Como funciona o scanner de setups do GraphExpert.AI
O Top Setups não tem caixa-preta: é um algoritmo determinístico que aplica, todos os dias, a mesma metodologia descrita nos guias anteriores sobre os principais ativos de mais de 20 mercados — os índices completos de cada país (S&P 500, Ibovespa, DAX…), moedas, commodities, criptomoedas e títulos públicos brasileiros. Esta página documenta cada etapa.
Etapa 1 — O filtro de tendência
Só entram na lista de compra ativos com fechamento acima da MA200 diária e pilha de médias favorável (guia de médias móveis). O gráfico semanal precisa concordar: tendência é decidida no tempo maior, executada no menor.
Etapa 2 — O gatilho de pullback
Dentro da tendência, o scanner procura o recuo à MA21 com sinal de retomada: candle de força, oscilador resetado voltando a subir (guia de osciladores). Perseguir preço esticado não passa no filtro — a distância até o stop tornaria o risco-retorno inaceitável.
Etapa 3 — A matriz de convergência
Cada candidato recebe uma nota de convergência: quantas famílias de indicadores (tendência, momento, volume, volatilidade) apontam na mesma direção, nos três tempos gráficos. Essa contagem aparece no cartão como "X/Y" — um resumo honesto de quanto o quadro técnico concorda consigo mesmo.
Saída de tendência (EMA50 semanal) — a saída principal, validada em backtest (fator de lucro ~1,6 contra ~1,1 do alvo fixo);
Alvo conservador — referência de realização parcial, sempre ≥ 3× o risco.
Nos títulos do Tesouro, cada nível mostra também a taxa equivalente — porque em renda fixa preço e taxa são a mesma informação (guia do Tesouro Direto).

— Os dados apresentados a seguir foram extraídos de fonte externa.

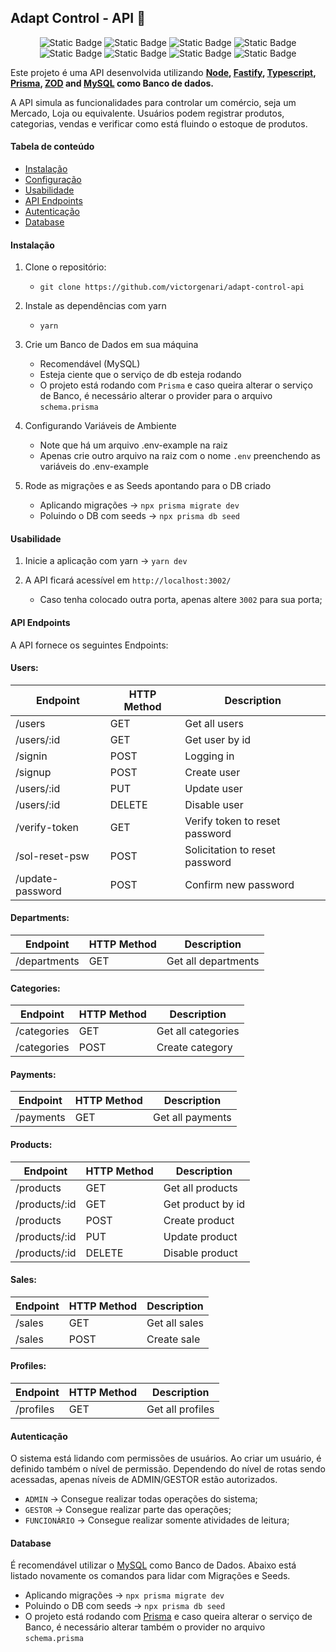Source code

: ## Adapt Control - API 🚀

<div align="center">

  ![Static Badge](https://img.shields.io/badge/Node-0A9047?style=for-the-badge&logo=node.js&labelColor=black)
  ![Static Badge](https://img.shields.io/badge/fastify-000000?style=for-the-badge&logo=fastify&logoColor=white&labelColor=black)
  ![Static Badge](https://img.shields.io/badge/typescript-0B88F7?style=for-the-badge&logo=typescript&logoColor=0B88F7&labelColor=black)
  ![Static Badge](https://img.shields.io/badge/prisma-063E7C?style=for-the-badge&logo=prisma&logoColor=white&labelColor=black)
  ![Static Badge](https://img.shields.io/badge/MySQL-0B7FAA?style=for-the-badge&logo=mysql&logoColor=%23000&labelColor=orange)
  ![Static Badge](https://img.shields.io/badge/ZOD-0822A2?style=for-the-badge&logo=zod&logoColor=%23000&labelColor=1481FC)
  ![Static Badge](https://img.shields.io/badge/dotenv-D0D302?style=for-the-badge&logo=.env&logoColor=D0D302&labelColor=black)
  ![Static Badge](https://img.shields.io/badge/yarn-0B80BB?style=for-the-badge&logo=yarn&logoColor=white&labelColor=0B80BB)

</div>

Este projeto é uma API desenvolvida utilizando **[Node](https://nodejs.org/en), [Fastify](https://fastify.dev/), [Typescript](https://www.typescriptlang.org/), [Prisma](https://www.prisma.io/), [ZOD](https://zod.dev/) and [MySQL](https://www.mysql.com/) como Banco de dados.** 

A API simula as funcionalidades para controlar um comércio, seja um Mercado, Loja ou equivalente. Usuários podem registrar produtos, categorias, vendas e verificar como está fluindo o estoque de produtos.

#### Tabela de conteúdo

- [Instalação](#instalação)
- [Configuração](#configuração)
- [Usabilidade](#usabilidade)
- [API Endpoints](#api-endpoints)
- [Autenticação](#autenticação)
- [Database](#database)

#### Instalação

1. Clone o repositório:

    - `git clone https://github.com/victorgenari/adapt-control-api`

2. Instale as dependências com yarn

    - `yarn`

3. Crie um Banco de Dados em sua máquina

    - Recomendável (MySQL)
    - Esteja ciente que o serviço de db esteja rodando
    - O projeto está rodando com `Prisma` e caso queira alterar o serviço de Banco, é necessário alterar o provider para o arquivo `schema.prisma`

4. Configurando Variáveis de Ambiente

    - Note que há um arquivo .env-example na raiz
    - Apenas crie outro arquivo na raiz com o nome `.env` preenchendo as variáveis do .env-example

5. Rode as migrações e as Seeds apontando para o DB criado

    - Aplicando migrações -> `npx prisma migrate dev`
    - Poluindo o DB com seeds -> `npx prisma db seed`

#### Usabilidade

1. Inicie a aplicação com yarn -> `yarn dev`

2. A API ficará acessível em `http://localhost:3002/`
    - Caso tenha colocado outra porta, apenas altere `3002` para sua porta;

#### API Endpoints
A API fornece os seguintes Endpoints:

#### Users:

| Endpoint              | HTTP Method           | Description                    |
| --------------------- | --------------------- | ------------------------------ |
| /users                | GET                   | Get all users                  |
| /users/:id            | GET                   | Get user by id                 |
| /signin               | POST                  | Logging in                     |
| /signup               | POST                  | Create user                    |
| /users/:id            | PUT                   | Update user                    |
| /users/:id            | DELETE                | Disable user                   |
| /verify-token         | GET                   | Verify token to reset password |
| /sol-reset-psw        | POST                  | Solicitation to reset password |
| /update-password      | POST                  | Confirm new password           |

#### Departments:

| Endpoint              | HTTP Method           | Description                    |
| --------------------- | --------------------- | ------------------------------ |
| /departments          | GET                   | Get all departments            |

#### Categories:

| Endpoint              | HTTP Method           | Description                    |
| --------------------- | --------------------- | ------------------------------ |
| /categories           | GET                   | Get all categories             |
| /categories           | POST                  | Create category                |

#### Payments:

| Endpoint              | HTTP Method           | Description                    |
| --------------------- | --------------------- | ------------------------------ |
| /payments             | GET                   | Get all payments               |

#### Products:

| Endpoint              | HTTP Method           | Description                    |
| --------------------- | --------------------- | ------------------------------ |
| /products             | GET                   | Get all products               |
| /products/:id         | GET                   | Get product by id              |
| /products             | POST                  | Create product                 |
| /products/:id         | PUT                   | Update product                 |
| /products/:id         | DELETE                | Disable product                |

#### Sales:

| Endpoint              | HTTP Method           | Description                    |
| --------------------- | --------------------- | ------------------------------ |
| /sales                | GET                   | Get all sales                  |
| /sales                | POST                  | Create sale                    |

#### Profiles:

| Endpoint              | HTTP Method           | Description                    |
| --------------------- | --------------------- | ------------------------------ |
| /profiles             | GET                   | Get all profiles               |

#### Autenticação
O sistema está lidando com permissões de usuários. Ao criar um usuário, é definido também o nível de permissão. Dependendo do nível de rotas sendo acessadas, apenas níveis de ADMIN/GESTOR estão autorizados.

  - `ADMIN` -> Consegue realizar todas operações do sistema;
  - `GESTOR` -> Consegue realizar parte das operações;
  - `FUNCIONÁRIO` -> Consegue realizar somente atividades de leitura;

#### Database
É recomendável utilizar o [MySQL](https://www.mysql.com/) como Banco de Dados. Abaixo está listado novamente os comandos para lidar com Migrações e Seeds.

  - Aplicando migrações -> `npx prisma migrate dev`
  - Poluindo o DB com seeds -> `npx prisma db seed`
  - O projeto está rodando com [Prisma](https://www.prisma.io/) e caso queira alterar o serviço de Banco, é necessário alterar também o provider no arquivo `schema.prisma`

Etapa 5 — O contexto macro
Cada cartão carrega o quadrante do Relógio do Investimento — global (EUA) e local (país do ativo) — e avisa quando o setup rema contra o ciclo. O macro pesa na ordenação, mas não censura o setup: a decisão é sua, informada.
O que os backtests moldaram
Saída por tendência > alvo fixo. Em 15 anos de dados, deixar o vencedor correr até o semanal fechar abaixo da EMA50 quase dobrou o fator de lucro da carteira simulada.
Short de ação perde. Vender ações a descoberto deu fator de lucro entre 0,2 e 0,6 em todos os mercados testados. O app rebaixa esses setups e explica o porquê no próprio cartão, em vez de escondê-los.
Filtro macro duro reprova. Bloquear compras por fase do ciclo cortou trades bons demais; o macro virou peso, não interruptor.
Dividendos confirmam tendência. Ações com dividend yield alto e em tendência de alta tiveram a melhor relação retorno/risco do estudo; P/L caro com lucro caindo (a "possível armadilha de valor") recebeu selo de alerta.
Transparência sobre limites: o scanner é uma heurística sobre sinais clássicos. Ele erra — toda estratégia de tendência erra com frequência e compensa no tamanho dos acertos. Backtest é simulação histórica com custos idealizados; o futuro não assina contrato com o passado. Nenhum cartão do Top Setups é recomendação de investimento.
Para fechar o ciclo de aprendizado
Releia os guias na ordem: médias móveis → osciladores → gestão de risco → Relógio do Investimento → Tesouro Direto. Depois abra um cartão do Top Setups e tente reconstruir sozinho por que cada número está ali. Quando conseguir, a ferramenta terá cumprido o papel dela: você não precisa mais confiar — passa a conferir.